I've noticed people getting strangely annoyed when they receive an email. They complain about mail being old-fashioned, unhandy, stressful, etc.. When I then look at their mailclient, I see something like this:

Honestly, if that was my inbox, I would be stressed out too. I've since been trying to find a way to make an email-system stress-free, organised and efficient.

Getting it out of your inbox

The first step is to start seeing your inbox like you view your physical mailbox. You never leave anything in there. As soon as you get any physical mail, you take it out of your mailbox, and decide what to do with it. That's exactly what you need to do with electronic mail too.

Even if it's just to empty your inbox, make another folder called "not-my-inbox" and drag your mail into it once you receive it. At least then, you make a distinction between the mail that you have received and the mail that you've already seen, even if you don't have the time to read it right now.
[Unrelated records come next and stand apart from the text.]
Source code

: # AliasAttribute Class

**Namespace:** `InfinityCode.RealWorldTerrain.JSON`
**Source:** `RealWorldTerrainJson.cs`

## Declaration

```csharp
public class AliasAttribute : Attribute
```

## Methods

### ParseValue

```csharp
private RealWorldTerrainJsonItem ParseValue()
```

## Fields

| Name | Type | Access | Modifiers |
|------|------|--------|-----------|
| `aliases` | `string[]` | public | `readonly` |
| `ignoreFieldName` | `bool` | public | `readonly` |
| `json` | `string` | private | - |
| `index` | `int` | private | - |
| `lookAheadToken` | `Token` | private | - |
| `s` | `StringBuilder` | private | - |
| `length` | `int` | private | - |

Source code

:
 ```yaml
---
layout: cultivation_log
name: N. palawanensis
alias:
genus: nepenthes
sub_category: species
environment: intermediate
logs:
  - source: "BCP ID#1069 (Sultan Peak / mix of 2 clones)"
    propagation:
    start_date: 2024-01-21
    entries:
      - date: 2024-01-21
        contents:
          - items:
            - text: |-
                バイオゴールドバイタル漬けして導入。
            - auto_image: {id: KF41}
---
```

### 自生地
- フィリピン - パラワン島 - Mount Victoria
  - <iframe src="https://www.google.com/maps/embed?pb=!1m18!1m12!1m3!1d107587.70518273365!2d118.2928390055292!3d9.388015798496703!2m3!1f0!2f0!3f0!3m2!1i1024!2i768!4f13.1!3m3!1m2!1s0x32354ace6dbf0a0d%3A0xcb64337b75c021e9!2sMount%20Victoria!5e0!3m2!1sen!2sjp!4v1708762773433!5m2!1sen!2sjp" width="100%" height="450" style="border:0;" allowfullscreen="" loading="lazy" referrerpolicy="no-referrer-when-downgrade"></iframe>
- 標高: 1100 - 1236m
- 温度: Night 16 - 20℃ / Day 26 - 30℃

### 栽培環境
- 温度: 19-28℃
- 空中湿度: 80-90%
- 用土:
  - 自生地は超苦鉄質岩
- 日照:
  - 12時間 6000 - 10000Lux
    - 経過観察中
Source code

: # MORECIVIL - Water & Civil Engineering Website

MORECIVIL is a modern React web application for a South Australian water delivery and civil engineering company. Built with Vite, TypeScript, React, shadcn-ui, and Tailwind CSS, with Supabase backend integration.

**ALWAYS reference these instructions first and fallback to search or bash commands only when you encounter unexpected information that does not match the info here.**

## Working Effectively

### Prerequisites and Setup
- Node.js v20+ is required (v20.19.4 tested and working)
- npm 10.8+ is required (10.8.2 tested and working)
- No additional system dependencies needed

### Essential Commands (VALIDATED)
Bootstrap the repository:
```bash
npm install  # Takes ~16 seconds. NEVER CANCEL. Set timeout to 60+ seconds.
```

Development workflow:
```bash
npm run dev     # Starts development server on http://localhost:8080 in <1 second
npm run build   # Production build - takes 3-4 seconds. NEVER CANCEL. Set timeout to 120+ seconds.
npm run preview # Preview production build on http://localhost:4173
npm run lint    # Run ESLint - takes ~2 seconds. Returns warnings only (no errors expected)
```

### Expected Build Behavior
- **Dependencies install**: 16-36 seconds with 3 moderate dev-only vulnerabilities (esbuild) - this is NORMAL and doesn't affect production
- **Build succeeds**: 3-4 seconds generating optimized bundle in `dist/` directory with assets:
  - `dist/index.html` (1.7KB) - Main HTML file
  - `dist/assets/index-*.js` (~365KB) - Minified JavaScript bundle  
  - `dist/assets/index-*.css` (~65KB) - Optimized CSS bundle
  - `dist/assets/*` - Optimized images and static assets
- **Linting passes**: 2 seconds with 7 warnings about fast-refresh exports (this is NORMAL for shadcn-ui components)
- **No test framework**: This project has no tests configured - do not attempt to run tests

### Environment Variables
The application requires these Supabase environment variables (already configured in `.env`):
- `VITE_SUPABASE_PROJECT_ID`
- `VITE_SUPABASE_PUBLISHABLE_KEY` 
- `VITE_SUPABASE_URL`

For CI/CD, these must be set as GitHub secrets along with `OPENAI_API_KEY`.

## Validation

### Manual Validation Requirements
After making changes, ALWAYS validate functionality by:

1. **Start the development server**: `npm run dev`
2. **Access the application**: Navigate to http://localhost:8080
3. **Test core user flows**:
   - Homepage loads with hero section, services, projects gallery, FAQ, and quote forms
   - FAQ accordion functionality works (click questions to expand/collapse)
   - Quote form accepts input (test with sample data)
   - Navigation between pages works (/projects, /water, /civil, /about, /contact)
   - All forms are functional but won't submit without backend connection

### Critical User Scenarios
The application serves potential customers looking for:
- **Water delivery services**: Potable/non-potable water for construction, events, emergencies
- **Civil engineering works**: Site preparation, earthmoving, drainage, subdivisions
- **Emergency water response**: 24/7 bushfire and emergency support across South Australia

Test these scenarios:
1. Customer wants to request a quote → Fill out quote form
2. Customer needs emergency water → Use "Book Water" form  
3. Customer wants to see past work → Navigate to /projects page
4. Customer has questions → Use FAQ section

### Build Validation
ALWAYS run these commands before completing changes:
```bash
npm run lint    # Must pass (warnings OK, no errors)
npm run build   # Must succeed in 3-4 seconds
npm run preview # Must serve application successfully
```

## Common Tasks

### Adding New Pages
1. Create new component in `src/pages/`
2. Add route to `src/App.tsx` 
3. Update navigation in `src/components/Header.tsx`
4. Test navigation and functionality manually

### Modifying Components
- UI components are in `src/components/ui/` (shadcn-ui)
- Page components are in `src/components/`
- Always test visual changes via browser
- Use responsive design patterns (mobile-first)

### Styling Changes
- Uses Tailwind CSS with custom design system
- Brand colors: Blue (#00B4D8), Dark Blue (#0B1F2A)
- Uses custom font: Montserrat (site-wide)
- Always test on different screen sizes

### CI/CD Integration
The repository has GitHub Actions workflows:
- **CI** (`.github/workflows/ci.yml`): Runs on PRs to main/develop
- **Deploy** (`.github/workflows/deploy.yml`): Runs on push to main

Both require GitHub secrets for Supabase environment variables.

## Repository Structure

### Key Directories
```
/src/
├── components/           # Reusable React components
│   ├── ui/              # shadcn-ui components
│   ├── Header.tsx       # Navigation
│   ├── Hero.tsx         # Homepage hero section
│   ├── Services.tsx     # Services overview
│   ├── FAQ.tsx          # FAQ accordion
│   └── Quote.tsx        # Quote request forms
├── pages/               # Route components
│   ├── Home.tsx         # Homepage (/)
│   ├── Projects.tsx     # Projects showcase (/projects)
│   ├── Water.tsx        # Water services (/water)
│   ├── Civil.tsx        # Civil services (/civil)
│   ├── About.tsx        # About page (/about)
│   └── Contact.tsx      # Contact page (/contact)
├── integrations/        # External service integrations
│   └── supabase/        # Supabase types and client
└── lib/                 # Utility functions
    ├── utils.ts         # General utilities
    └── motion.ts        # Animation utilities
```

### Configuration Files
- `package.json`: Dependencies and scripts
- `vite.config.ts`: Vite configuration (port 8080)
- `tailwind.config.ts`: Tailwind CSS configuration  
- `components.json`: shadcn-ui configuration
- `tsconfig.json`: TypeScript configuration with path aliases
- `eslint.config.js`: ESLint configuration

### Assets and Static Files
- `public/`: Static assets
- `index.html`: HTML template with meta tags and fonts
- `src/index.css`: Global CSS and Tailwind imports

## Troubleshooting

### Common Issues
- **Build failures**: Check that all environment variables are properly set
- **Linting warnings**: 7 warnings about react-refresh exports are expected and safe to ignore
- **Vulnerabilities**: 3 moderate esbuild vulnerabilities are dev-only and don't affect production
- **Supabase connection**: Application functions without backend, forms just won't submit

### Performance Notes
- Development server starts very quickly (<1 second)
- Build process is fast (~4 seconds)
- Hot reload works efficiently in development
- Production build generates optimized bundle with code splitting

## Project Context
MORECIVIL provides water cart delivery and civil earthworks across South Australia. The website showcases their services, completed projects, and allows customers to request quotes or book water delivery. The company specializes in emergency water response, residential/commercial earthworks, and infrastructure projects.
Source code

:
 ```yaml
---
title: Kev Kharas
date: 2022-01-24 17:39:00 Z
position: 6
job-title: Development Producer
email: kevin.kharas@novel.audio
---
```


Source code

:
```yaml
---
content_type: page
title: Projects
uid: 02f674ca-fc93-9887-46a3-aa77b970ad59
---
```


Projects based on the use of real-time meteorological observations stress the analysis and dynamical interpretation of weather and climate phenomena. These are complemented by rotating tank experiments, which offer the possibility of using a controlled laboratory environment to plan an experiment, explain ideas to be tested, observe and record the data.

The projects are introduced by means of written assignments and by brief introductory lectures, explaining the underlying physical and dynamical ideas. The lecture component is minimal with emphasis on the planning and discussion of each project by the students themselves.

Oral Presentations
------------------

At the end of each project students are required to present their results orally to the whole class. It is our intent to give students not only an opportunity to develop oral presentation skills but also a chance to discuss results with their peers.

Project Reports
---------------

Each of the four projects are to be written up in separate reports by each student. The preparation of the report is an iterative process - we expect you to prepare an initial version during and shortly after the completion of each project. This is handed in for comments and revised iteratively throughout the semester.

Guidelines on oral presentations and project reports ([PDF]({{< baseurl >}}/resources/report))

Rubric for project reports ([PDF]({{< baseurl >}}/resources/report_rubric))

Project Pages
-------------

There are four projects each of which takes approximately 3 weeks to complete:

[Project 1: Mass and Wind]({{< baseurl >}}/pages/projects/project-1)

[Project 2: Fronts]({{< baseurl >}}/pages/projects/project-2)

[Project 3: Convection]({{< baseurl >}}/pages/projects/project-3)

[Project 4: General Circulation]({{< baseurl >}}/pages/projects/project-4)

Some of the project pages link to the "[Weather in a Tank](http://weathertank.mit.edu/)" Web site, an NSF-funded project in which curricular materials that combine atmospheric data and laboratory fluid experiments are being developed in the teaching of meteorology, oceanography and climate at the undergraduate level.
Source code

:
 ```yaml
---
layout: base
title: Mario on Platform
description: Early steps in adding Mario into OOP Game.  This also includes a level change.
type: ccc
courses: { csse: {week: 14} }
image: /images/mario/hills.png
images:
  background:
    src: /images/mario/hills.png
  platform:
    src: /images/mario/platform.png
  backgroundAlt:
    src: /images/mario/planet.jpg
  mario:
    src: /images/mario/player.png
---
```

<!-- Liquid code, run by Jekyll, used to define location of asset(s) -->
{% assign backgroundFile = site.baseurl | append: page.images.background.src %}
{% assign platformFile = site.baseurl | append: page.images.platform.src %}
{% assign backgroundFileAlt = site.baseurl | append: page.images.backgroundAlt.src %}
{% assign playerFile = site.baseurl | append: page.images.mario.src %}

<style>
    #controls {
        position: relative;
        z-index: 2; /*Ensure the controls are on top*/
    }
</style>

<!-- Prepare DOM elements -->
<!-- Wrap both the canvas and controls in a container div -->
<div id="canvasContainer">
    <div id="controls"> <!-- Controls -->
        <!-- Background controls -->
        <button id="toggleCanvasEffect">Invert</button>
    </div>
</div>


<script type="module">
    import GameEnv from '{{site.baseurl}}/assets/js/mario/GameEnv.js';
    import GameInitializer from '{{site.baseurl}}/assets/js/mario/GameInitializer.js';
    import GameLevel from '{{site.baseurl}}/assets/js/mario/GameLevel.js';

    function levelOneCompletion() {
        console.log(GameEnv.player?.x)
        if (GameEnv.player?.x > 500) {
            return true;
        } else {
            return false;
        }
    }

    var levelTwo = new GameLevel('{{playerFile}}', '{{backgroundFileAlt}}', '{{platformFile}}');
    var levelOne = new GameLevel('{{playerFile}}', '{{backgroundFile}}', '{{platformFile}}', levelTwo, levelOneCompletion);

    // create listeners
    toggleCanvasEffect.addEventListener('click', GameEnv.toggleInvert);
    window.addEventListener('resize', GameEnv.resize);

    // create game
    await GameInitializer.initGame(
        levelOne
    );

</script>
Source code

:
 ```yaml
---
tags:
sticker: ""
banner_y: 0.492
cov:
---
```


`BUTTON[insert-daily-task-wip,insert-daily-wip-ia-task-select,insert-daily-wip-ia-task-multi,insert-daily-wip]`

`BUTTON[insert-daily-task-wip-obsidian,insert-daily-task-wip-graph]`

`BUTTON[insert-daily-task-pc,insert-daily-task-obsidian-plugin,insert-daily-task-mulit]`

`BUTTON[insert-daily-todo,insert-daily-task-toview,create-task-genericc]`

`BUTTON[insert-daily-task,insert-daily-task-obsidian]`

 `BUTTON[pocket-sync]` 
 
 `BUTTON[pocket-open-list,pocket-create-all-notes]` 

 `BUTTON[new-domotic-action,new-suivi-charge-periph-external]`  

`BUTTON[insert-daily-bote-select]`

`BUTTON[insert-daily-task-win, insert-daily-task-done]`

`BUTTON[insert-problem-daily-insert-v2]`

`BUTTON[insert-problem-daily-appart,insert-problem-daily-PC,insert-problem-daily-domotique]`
This will make it easier to spot any new information without looking at the mails themselves.

An archive

Next, you need to realise that there is no good reason to ever throw mail away (excluding spam, of course). Storage is cheap, and you never know when you will need 'that mail you got after dinner at X in 2004'.

Most email providers also provide an 'archive' folder where all your received and sent mail is kept. Gmail, for instance, has the 'All Mail' folder. However, if you get a lot of mails, this archive might be too small for your purposes.

If you don't believe that you need an archive, delete all your mails right now and speak to me in a week.

The four new folders

Here's what I suggest. You create the following 4 email folders and you clear out your inbox into them whenever you receive mail.

  • Read and Review: Any mail that you still have to read (again) before deciding what to do with it.
  • Reply: Any mail that you still have to reply to.
  • Waiting for: Any mail for which you're still waiting on some other person's action to continue.
  • Reference: Any mail that contains information that you might still need in the future, but you don't have to do anything about.

The system then becomes something like this.

The above flowchart should be self-explanatory.

The entire point of these folders is to make sure there is no mail in your inbox, so that any mail in your inbox is a TODO-item. The mails in your 'Read and Review' and 'Reply' folders are TODO-items too, but you have already decided that you won't be doing them right now and it's not new info.

A final word

I realise that this system is not for everyone. I'm just trying to show you an option.

You might not use email as a communicational tool. You might not use email for work. You might not even use email at all. However, even if you use email on a regular basis and it's an essential tool for your work, you might not be stressed out by an overflowing mailbox. Even in that case, I argue that you're better off finding some way to clean out your inbox. Not only can you be more productive, your colleagues might be thankful that you handle email more professionally.